##### ENTRIES PROVIDED #####

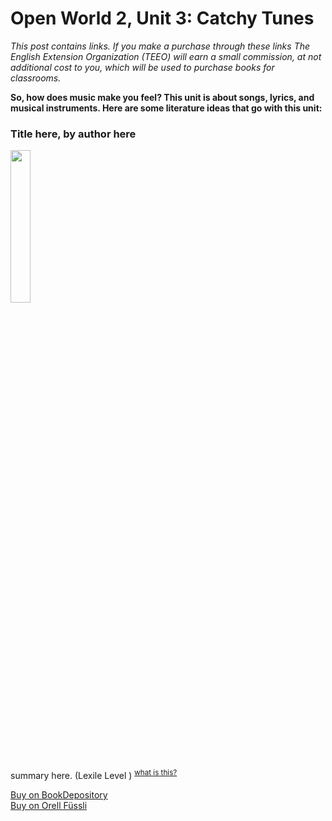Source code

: 

# Open World 2, Unit 3: Catchy Tunes
*This post contains links. If you make a purchase through these links The English Extension Organization (TEEO) will earn a small commission, at not additional cost to you, which will be used to purchase books for classrooms.*

**So, how does music make you feel?  This unit is about songs, lyrics, and musical instruments.  Here are some literature ideas that go with this unit:** 

### Title here, by author here
<img src="imgurlinkhere.png" width="25%" />

summary here.  (Lexile Level     ) <sup>[what is this?](/resources/Lexile%20measures)</sup>

<a href="bookdepository link here" rel="nofollow"> Buy on BookDepository</a>  
<a href="orell fussli link here" rel="nofollow">Buy on Orell Füssli</a> 


<!--stackedit_data:
eyJoaXN0b3J5IjpbLTI2NTA3NTA2MiwtMjY1MDc1MDYyLC0yMD
M5NTAxMzEwLC03NjU2MTEyMTUsLTE3NDc3OTk5M119
-->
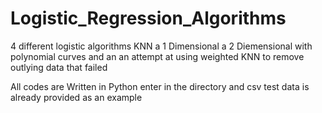 # Logistic_Regression_Algorithms
4 different logistic algorithms KNN a 1 Dimensional a 2 Diemensional with polynomial curves and an an attempt at using weighted KNN to remove outlying data that failed

All codes are Written in Python enter in the directory and csv test data is already provided as an example

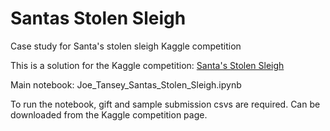 # Santas Stolen Sleigh
Case study for Santa's stolen sleigh Kaggle competition

This is a solution for the Kaggle competition: [Santa's Stolen Sleigh](https://www.kaggle.com/c/santas-stolen-sleigh)

Main notebook: Joe_Tansey_Santas_Stolen_Sleigh.ipynb

To run the notebook, gift and sample submission csvs are required. Can be downloaded from the Kaggle competition page.
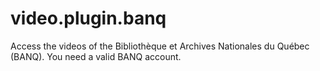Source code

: # video.plugin.banq

Access the videos of the Bibliothèque et Archives Nationales du Québec (BANQ).
You need a valid BANQ account.
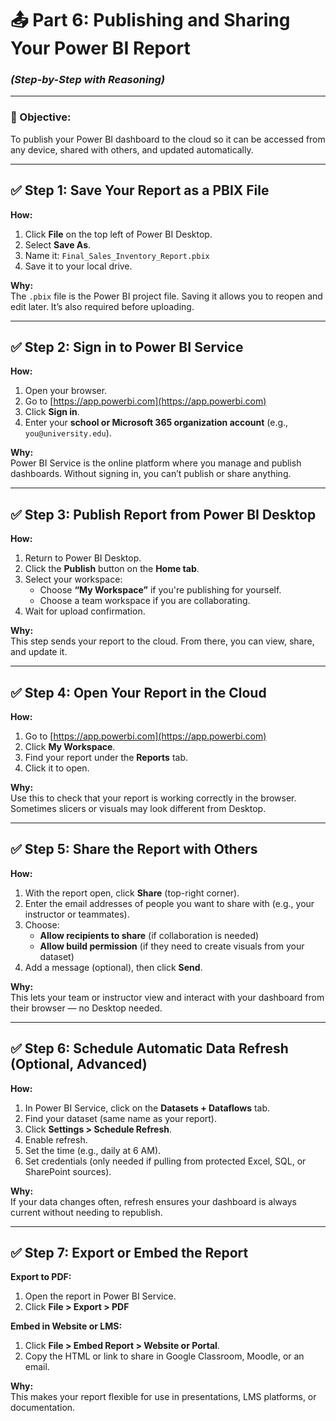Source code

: 
# 📤 Part 6: Publishing and Sharing Your Power BI Report  
### *(Step-by-Step with Reasoning)*

---

### 🎯 Objective:
To publish your Power BI dashboard to the cloud so it can be accessed from any device, shared with others, and updated automatically.

---

## ✅ Step 1: Save Your Report as a PBIX File

**How:**
1. Click **File** on the top left of Power BI Desktop.
2. Select **Save As**.
3. Name it: `Final_Sales_Inventory_Report.pbix`
4. Save it to your local drive.

**Why:**  
The `.pbix` file is the Power BI project file. Saving it allows you to reopen and edit later. It’s also required before uploading.

---

## ✅ Step 2: Sign in to Power BI Service

**How:**
1. Open your browser.
2. Go to [https://app.powerbi.com](https://app.powerbi.com)
3. Click **Sign in**.
4. Enter your **school or Microsoft 365 organization account** (e.g., `you@university.edu`).

**Why:**  
Power BI Service is the online platform where you manage and publish dashboards. Without signing in, you can’t publish or share anything.

---

## ✅ Step 3: Publish Report from Power BI Desktop

**How:**
1. Return to Power BI Desktop.
2. Click the **Publish** button on the **Home tab**.
3. Select your workspace:
   - Choose **“My Workspace”** if you're publishing for yourself.
   - Choose a team workspace if you are collaborating.
4. Wait for upload confirmation.

**Why:**  
This step sends your report to the cloud. From there, you can view, share, and update it.

---

## ✅ Step 4: Open Your Report in the Cloud

**How:**
1. Go to [https://app.powerbi.com](https://app.powerbi.com)
2. Click **My Workspace**.
3. Find your report under the **Reports** tab.
4. Click it to open.

**Why:**  
Use this to check that your report is working correctly in the browser. Sometimes slicers or visuals may look different from Desktop.

---

## ✅ Step 5: Share the Report with Others

**How:**
1. With the report open, click **Share** (top-right corner).
2. Enter the email addresses of people you want to share with (e.g., your instructor or teammates).
3. Choose:
   - **Allow recipients to share** (if collaboration is needed)
   - **Allow build permission** (if they need to create visuals from your dataset)
4. Add a message (optional), then click **Send**.

**Why:**  
This lets your team or instructor view and interact with your dashboard from their browser — no Desktop needed.

---

## ✅ Step 6: Schedule Automatic Data Refresh (Optional, Advanced)

**How:**
1. In Power BI Service, click on the **Datasets + Dataflows** tab.
2. Find your dataset (same name as your report).
3. Click **Settings > Schedule Refresh**.
4. Enable refresh.
5. Set the time (e.g., daily at 6 AM).
6. Set credentials (only needed if pulling from protected Excel, SQL, or SharePoint sources).

**Why:**  
If your data changes often, refresh ensures your dashboard is always current without needing to republish.

---

## ✅ Step 7: Export or Embed the Report

**Export to PDF:**
1. Open the report in Power BI Service.
2. Click **File > Export > PDF**

**Embed in Website or LMS:**
1. Click **File > Embed Report > Website or Portal**.
2. Copy the HTML or link to share in Google Classroom, Moodle, or an email.

**Why:**  
This makes your report flexible for use in presentations, LMS platforms, or documentation.
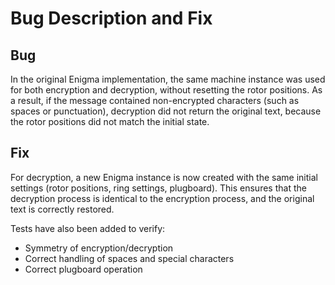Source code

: # Bug Description and Fix

## Bug

In the original Enigma implementation, the same machine instance was used for both encryption and decryption, without resetting the rotor positions. As a result, if the message contained non-encrypted characters (such as spaces or punctuation), decryption did not return the original text, because the rotor positions did not match the initial state.

## Fix

For decryption, a new Enigma instance is now created with the same initial settings (rotor positions, ring settings, plugboard). This ensures that the decryption process is identical to the encryption process, and the original text is correctly restored.

Tests have also been added to verify:
- Symmetry of encryption/decryption
- Correct handling of spaces and special characters
- Correct plugboard operation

#####

▶ _REQUIRED ACTION_
Skip every image and output the remaining records exactly.

▶ _ANSWER TO THE PROBLEM_
Source code

: 

# Open World 2, Unit 3: Catchy Tunes
*This post contains links. If you make a purchase through these links The English Extension Organization (TEEO) will earn a small commission, at not additional cost to you, which will be used to purchase books for classrooms.*

**So, how does music make you feel?  This unit is about songs, lyrics, and musical instruments.  Here are some literature ideas that go with this unit:** 

### Title here, by author here
<img src="imgurlinkhere.png" width="25%" />

summary here.  (Lexile Level     ) <sup>[what is this?](/resources/Lexile%20measures)</sup>

<a href="bookdepository link here" rel="nofollow"> Buy on BookDepository</a>  
<a href="orell fussli link here" rel="nofollow">Buy on Orell Füssli</a> 


<!--stackedit_data:
eyJoaXN0b3J5IjpbLTI2NTA3NTA2MiwtMjY1MDc1MDYyLC0yMD
M5NTAxMzEwLC03NjU2MTEyMTUsLTE3NDc3OTk5M119
-->
 # Logistic_Regression_Algorithms
4 different logistic algorithms KNN a 1 Dimensional a 2 Diemensional with polynomial curves and an an attempt at using weighted KNN to remove outlying data that failed

All codes are Written in Python enter in the directory and csv test data is already provided as an example

 # Santas Stolen Sleigh
Case study for Santa's stolen sleigh Kaggle competition

This is a solution for the Kaggle competition: [Santa's Stolen Sleigh](https://www.kaggle.com/c/santas-stolen-sleigh)

Main notebook: Joe_Tansey_Santas_Stolen_Sleigh.ipynb

To run the notebook, gift and sample submission csvs are required. Can be downloaded from the Kaggle competition page.
Source code

: # video.plugin.banq

Access the videos of the Bibliothèque et Archives Nationales du Québec (BANQ).
You need a valid BANQ account.
Source code

: 
# 📤 Part 6: Publishing and Sharing Your Power BI Report  
### *(Step-by-Step with Reasoning)*

---

### 🎯 Objective:
To publish your Power BI dashboard to the cloud so it can be accessed from any device, shared with others, and updated automatically.

---

## ✅ Step 1: Save Your Report as a PBIX File

**How:**
1. Click **File** on the top left of Power BI Desktop.
2. Select **Save As**.
3. Name it: `Final_Sales_Inventory_Report.pbix`
4. Save it to your local drive.

**Why:**  
The `.pbix` file is the Power BI project file. Saving it allows you to reopen and edit later. It’s also required before uploading.

---

## ✅ Step 2: Sign in to Power BI Service

**How:**
1. Open your browser.
2. Go to [https://app.powerbi.com](https://app.powerbi.com)
3. Click **Sign in**.
4. Enter your **school or Microsoft 365 organization account** (e.g., `you@university.edu`).

**Why:**  
Power BI Service is the online platform where you manage and publish dashboards. Without signing in, you can’t publish or share anything.

---

## ✅ Step 3: Publish Report from Power BI Desktop

**How:**
1. Return to Power BI Desktop.
2. Click the **Publish** button on the **Home tab**.
3. Select your workspace:
   - Choose **“My Workspace”** if you're publishing for yourself.
   - Choose a team workspace if you are collaborating.
4. Wait for upload confirmation.

**Why:**  
This step sends your report to the cloud. From there, you can view, share, and update it.

---

## ✅ Step 4: Open Your Report in the Cloud

**How:**
1. Go to [https://app.powerbi.com](https://app.powerbi.com)
2. Click **My Workspace**.
3. Find your report under the **Reports** tab.
4. Click it to open.

**Why:**  
Use this to check that your report is working correctly in the browser. Sometimes slicers or visuals may look different from Desktop.

---

## ✅ Step 5: Share the Report with Others

**How:**
1. With the report open, click **Share** (top-right corner).
2. Enter the email addresses of people you want to share with (e.g., your instructor or teammates).
3. Choose:
   - **Allow recipients to share** (if collaboration is needed)
   - **Allow build permission** (if they need to create visuals from your dataset)
4. Add a message (optional), then click **Send**.

**Why:**  
This lets your team or instructor view and interact with your dashboard from their browser — no Desktop needed.

---

## ✅ Step 6: Schedule Automatic Data Refresh (Optional, Advanced)

**How:**
1. In Power BI Service, click on the **Datasets + Dataflows** tab.
2. Find your dataset (same name as your report).
3. Click **Settings > Schedule Refresh**.
4. Enable refresh.
5. Set the time (e.g., daily at 6 AM).
6. Set credentials (only needed if pulling from protected Excel, SQL, or SharePoint sources).

**Why:**  
If your data changes often, refresh ensures your dashboard is always current without needing to republish.

---

## ✅ Step 7: Export or Embed the Report

**Export to PDF:**
1. Open the report in Power BI Service.
2. Click **File > Export > PDF**

**Embed in Website or LMS:**
1. Click **File > Embed Report > Website or Portal**.
2. Copy the HTML or link to share in Google Classroom, Moodle, or an email.

**Why:**  
This makes your report flexible for use in presentations, LMS platforms, or documentation.
Source code

: # Bug Description and Fix

## Bug

In the original Enigma implementation, the same machine instance was used for both encryption and decryption, without resetting the rotor positions. As a result, if the message contained non-encrypted characters (such as spaces or punctuation), decryption did not return the original text, because the rotor positions did not match the initial state.

## Fix

For decryption, a new Enigma instance is now created with the same initial settings (rotor positions, ring settings, plugboard). This ensures that the decryption process is identical to the encryption process, and the original text is correctly restored.

Tests have also been added to verify:
- Symmetry of encryption/decryption
- Correct handling of spaces and special characters
- Correct plugboard operation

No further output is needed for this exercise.